What is needed is an exact copy of the records below, without the pictures.

== MATERIALS PROVIDED ==

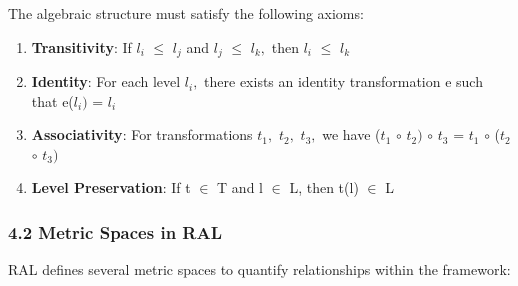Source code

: \documentclass[
]{article}
\providecommand{\tightlist}{%
  \setlength{\itemsep}{0pt}\setlength{\parskip}{0pt}}
\begin{document}
The algebraic structure must satisfy the following axioms:

\begin{enumerate}
\def\labelenumi{\arabic{enumi}.}
\tightlist
\item
  \textbf{Transitivity}: If \(l_{i}\) \(\leq \) \(l_{j}\) and \(l_{j}\)
  \(\leq \) \(l_{k},\) then \(l_{i}\) \(\leq \) \(l_{k}\)
\item
  \textbf{Identity}: For each level \(l_{i},\) there exists an identity
  transformation e such that e(\(l_{i})\) = \(l_{i}\)
\item
  \textbf{Associativity}: For transformations \(t_{1},\) \(t_{2},\)
  \(t_{3},\) we have (\(t_{1}\) \(\circ \) \(t_{2})\) \(\circ \)
  \(t_{3}\) = \(t_{1}\) \(\circ \) (\(t_{2}\) \(\circ \) \(t_{3})\)
\item
  \textbf{Level Preservation}: If t \(\in \) T and l \(\in \) L, then
  t(l) \(\in \) L
\end{enumerate}

\subsubsection{4.2 Metric Spaces in RAL}\label{metric-spaces-in-ral}

RAL defines several metric spaces to quantify relationships within the
framework:
\end{document}
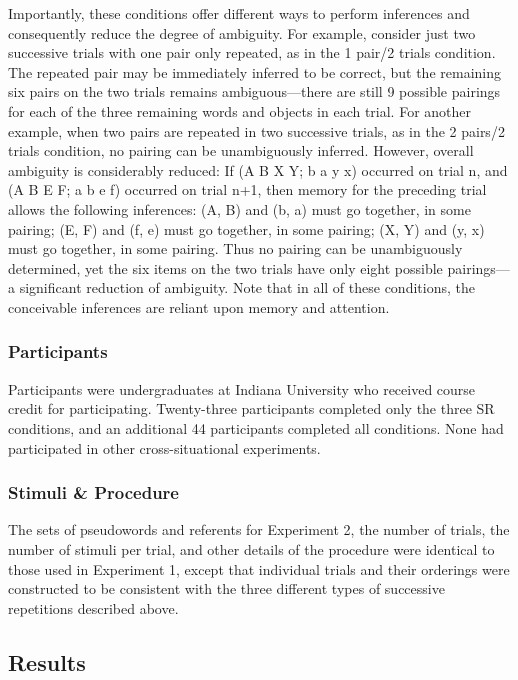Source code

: \documentclass[man,floatsintext]{apa6}
\begin{document}
Importantly, these conditions offer different ways to perform inferences and consequently reduce the degree of ambiguity. For example, consider just two successive trials with one pair only repeated, as in the 1 pair/2 trials condition. The repeated pair may be immediately inferred to be correct, but the remaining six pairs on the two trials remains ambiguous---there are still 9 possible pairings for each of the three remaining words and objects in each trial. For another example, when two pairs are repeated in two successive trials, as in the 2 pairs/2 trials condition, no pairing can be unambiguously inferred. However, overall ambiguity is considerably reduced: If (A B X Y; b a y x) occurred on trial n, and (A B E F; a b e f) occurred on trial n+1, then memory for the preceding trial allows the following inferences: (A, B) and (b, a) must go together, in some pairing; (E, F) and (f, e) must go together, in some pairing; (X, Y) and (y, x) must go together, in some pairing. Thus no pairing can be unambiguously determined, yet the six items on the two trials have only eight possible pairings---a significant reduction of ambiguity. Note that in all of these conditions, the conceivable inferences are reliant upon memory and attention.

\hypertarget{participants-1}{%
\subsubsection{Participants}\label{participants-1}}

Participants were undergraduates at Indiana University who received course credit for participating. Twenty-three participants completed only the three SR conditions, and an additional 44 participants completed all conditions. None had participated in other cross-situational experiments.

\hypertarget{stimuli-procedure}{%
\subsubsection{Stimuli \& Procedure}\label{stimuli-procedure}}

The sets of pseudowords and referents for Experiment 2, the number of trials, the number of stimuli per trial, and other details of the procedure were identical to those used in Experiment 1, except that individual trials and their orderings were constructed to be consistent with the three different types of successive repetitions described above.

\hypertarget{results-1}{%
\subsection{Results}\label{results-1}}
\end{document}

===

**RESULT OF THE TASK**
Source code

: \documentclass[
]{article}
\providecommand{\tightlist}{%
  \setlength{\itemsep}{0pt}\setlength{\parskip}{0pt}}
\begin{document}
The algebraic structure must satisfy the following axioms:

\begin{enumerate}
\def\labelenumi{\arabic{enumi}.}
\tightlist
\item
  \textbf{Transitivity}: If \(l_{i}\) \(\leq \) \(l_{j}\) and \(l_{j}\)
  \(\leq \) \(l_{k},\) then \(l_{i}\) \(\leq \) \(l_{k}\)
\item
  \textbf{Identity}: For each level \(l_{i},\) there exists an identity
  transformation e such that e(\(l_{i})\) = \(l_{i}\)
\item
  \textbf{Associativity}: For transformations \(t_{1},\) \(t_{2},\)
  \(t_{3},\) we have (\(t_{1}\) \(\circ \) \(t_{2})\) \(\circ \)
  \(t_{3}\) = \(t_{1}\) \(\circ \) (\(t_{2}\) \(\circ \) \(t_{3})\)
\item
  \textbf{Level Preservation}: If t \(\in \) T and l \(\in \) L, then
  t(l) \(\in \) L
\end{enumerate}

\subsubsection{4.2 Metric Spaces in RAL}\label{metric-spaces-in-ral}

RAL defines several metric spaces to quantify relationships within the
framework:
\end{document}
Source code

: \documentclass[man,floatsintext]{apa6}
\begin{document}
Importantly, these conditions offer different ways to perform inferences and consequently reduce the degree of ambiguity. For example, consider just two successive trials with one pair only repeated, as in the 1 pair/2 trials condition. The repeated pair may be immediately inferred to be correct, but the remaining six pairs on the two trials remains ambiguous---there are still 9 possible pairings for each of the three remaining words and objects in each trial. For another example, when two pairs are repeated in two successive trials, as in the 2 pairs/2 trials condition, no pairing can be unambiguously inferred. However, overall ambiguity is considerably reduced: If (A B X Y; b a y x) occurred on trial n, and (A B E F; a b e f) occurred on trial n+1, then memory for the preceding trial allows the following inferences: (A, B) and (b, a) must go together, in some pairing; (E, F) and (f, e) must go together, in some pairing; (X, Y) and (y, x) must go together, in some pairing. Thus no pairing can be unambiguously determined, yet the six items on the two trials have only eight possible pairings---a significant reduction of ambiguity. Note that in all of these conditions, the conceivable inferences are reliant upon memory and attention.

\hypertarget{participants-1}{%
\subsubsection{Participants}\label{participants-1}}

Participants were undergraduates at Indiana University who received course credit for participating. Twenty-three participants completed only the three SR conditions, and an additional 44 participants completed all conditions. None had participated in other cross-situational experiments.

\hypertarget{stimuli-procedure}{%
\subsubsection{Stimuli \& Procedure}\label{stimuli-procedure}}

The sets of pseudowords and referents for Experiment 2, the number of trials, the number of stimuli per trial, and other details of the procedure were identical to those used in Experiment 1, except that individual trials and their orderings were constructed to be consistent with the three different types of successive repetitions described above.

\hypertarget{results-1}{%
\subsection{Results}\label{results-1}}
\end{document}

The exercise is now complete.